Credit: Harry Campbell
Since Congress passed the Brooks Act in 1972, all federally funded architecture projects have been governed by the qualifications-based selection (QBS) process. QBS requires that public clients select architects based solely on their qualifications and technical ability—not on proposal costs—and prohibits clients from discussing bid prices at all until the most qualified firm has been selected. If the client and most qualified designer can’t come to an agreement on price, clients begin negotiations with the next-most qualified firm.
In the years since the federal mandate, most states have adopted “mini-Brooks” laws that require the same selection criteria for state-funded projects, as have some local municipalities. The result? A patchwork of laws that lose uniformity the further they get from federal laws, but are all meant to safeguard the quality of work architects do for public clients.
But today, QBS is under threat from state legislators and institutional procurement officers who don’t understand the process, or question it, creating a need to reeducate clients and civic leaders about QBS’s value—all this coming at a time when many states and municipalities are looking to cut costs and see QBS as an added expense.
In Florida, state legislators Mike Bennett and Fred Costello introduced bills that would roll back QBS for all state entities. In West Virginia, State House Delegate John Doyle and others introduced a bill that would repeal QBS requirements for state institutions of higher education. Exempted from its state’s QBS law, the University of New Mexico began asking architects for price estimates a year ago. And in Wisconsin, state legislator Rich Zipperer sponsored a bill allowing counties to continue using cost for a quarter of all evaluations, but it died in Assembly committee.
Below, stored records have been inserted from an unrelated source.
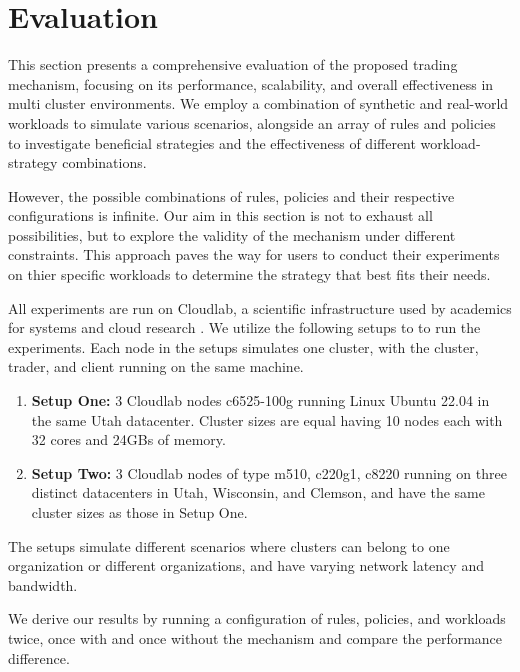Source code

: \chapter{Evaluation}

This section presents a comprehensive evaluation of the proposed trading
mechanism, focusing on its performance, scalability, and overall effectiveness
in multi cluster environments. We employ a combination of synthetic and
real-world workloads to simulate various scenarios, alongside an array of rules
and policies to investigate beneficial strategies and the effectiveness of
different workload-strategy combinations.

However, the possible combinations of rules, policies and their respective
configurations is infinite. Our aim in this section is not to exhaust all
possibilities, but to explore the validity of the mechanism under different
constraints. This approach paves the way for users to conduct their experiments
on thier specific workloads to determine the strategy that best fits their
needs.  

All experiments are run on Cloudlab, a scientific infrastructure used by
academics for systems and cloud research \cite{duplyakin_design_2019}. We
utilize the following setups to to run the experiments. Each node in the setups
simulates one cluster, with the cluster, trader, and client running on the same
machine. 
\begin{enumerate}

  \item \textbf{Setup One:} 3 Cloudlab nodes c6525-100g running Linux
    Ubuntu 22.04 in the same Utah datacenter. Cluster sizes are equal having 10
    nodes each with 32 cores and 24GBs of memory.

  \item \textbf{Setup Two:} 3 Cloudlab nodes of type m510, c220g1, c8220
    running on three distinct datacenters in Utah, Wisconsin, and Clemson, and
    have the same cluster sizes as those in Setup One.

\end{enumerate}

The setups simulate different scenarios where clusters can belong to one
organization or different organizations, and have varying network latency and
bandwidth.  

We derive our results by running a configuration of rules, policies, and
workloads twice, once with and once without the mechanism and compare the
performance difference.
Some municipal leaders object to QBS regardless of the current economic climate. Some architects report that civic leaders in charge of procurement aren’t aware of the value or purpose of QBS and will ignore it—even if it’s the law. “They don’t understand that professional design services are not like bidding pencils,” says Sue Bertram of QBSColorado, a multidisciplinary industry advocacy and watchdog group that works with industry partners such as AIA Colorado.
Other architects report that their clients object to QBS because of its cost. Richard Logan, AIA, of MPA Architects in West Palm Beach, Fla., says that by jettisoning QBS, clients are looking to leverage the depressed design and construction economy to drive prices down. “They think that there’s very little work out there, and a lot of qualified firms that will take the work no matter what the price,” he says.
Similarly, University of New Mexico chief procurement officer Bruce Cherrin says that he asks each architecture firm up front for pricing and level of effort. Even though this information is a small percentage of each firm’s proposal, “It gives us better understanding and potential leverage,” Cherrin says.
Norman Cummings, one of the Waukesha County officials who supported the bill that would have allowed Wisconsin counties to continue using QBS for only 75 percent of the evaluation for local projects, says that using a pure QBS process would cost his county an additional $250,000 per year. “If that’s what it cost, we’d be doing less projects,” he says.“The 25 percent cost quotes, which are not known by evaluators until the 75 percent technical scoring is completed, allow us to know what the market is for the services we seek. Under pure QBS, we would have to negotiate blindly.”
Can municipalities afford to ignore QBS? A 2009 study by researchers from the University of Colorado and Georgia Tech found that projects using QBS averaged a 3 percent increase in construction cost growth, while non-QBS projects saw a 10 percent increase. The study also found that construction-schedule growth with QBS averaged 8.7 percent, but without it schedules grew by 10 percent.
Architects say that instead of trying to come up with a minimum-cost proposal based on just a few paragraphs in an RFP, QBS allows them to learn from clients exactly what a project needs. Without QBS, clients are cut out of the design process, and architects are pressured to make the cheapest possible bid with incomplete project information.
According to Joe Brawley, AIA, of Brawley and Company in Albuquerque, N.M., this is a recipe for change-orders (by contractors) and additional service requests (by the design team) and complications. He’s seen QBS from both sides, having directed capital projects for universities in the past. “The owner is hiring the architect not to solve the problem, though that’s part of it, but to first help define the problem,” Brawley says. “When you’re bidding a project, you have to assume the project is already defined, and there lies the rub: It isn’t defined.”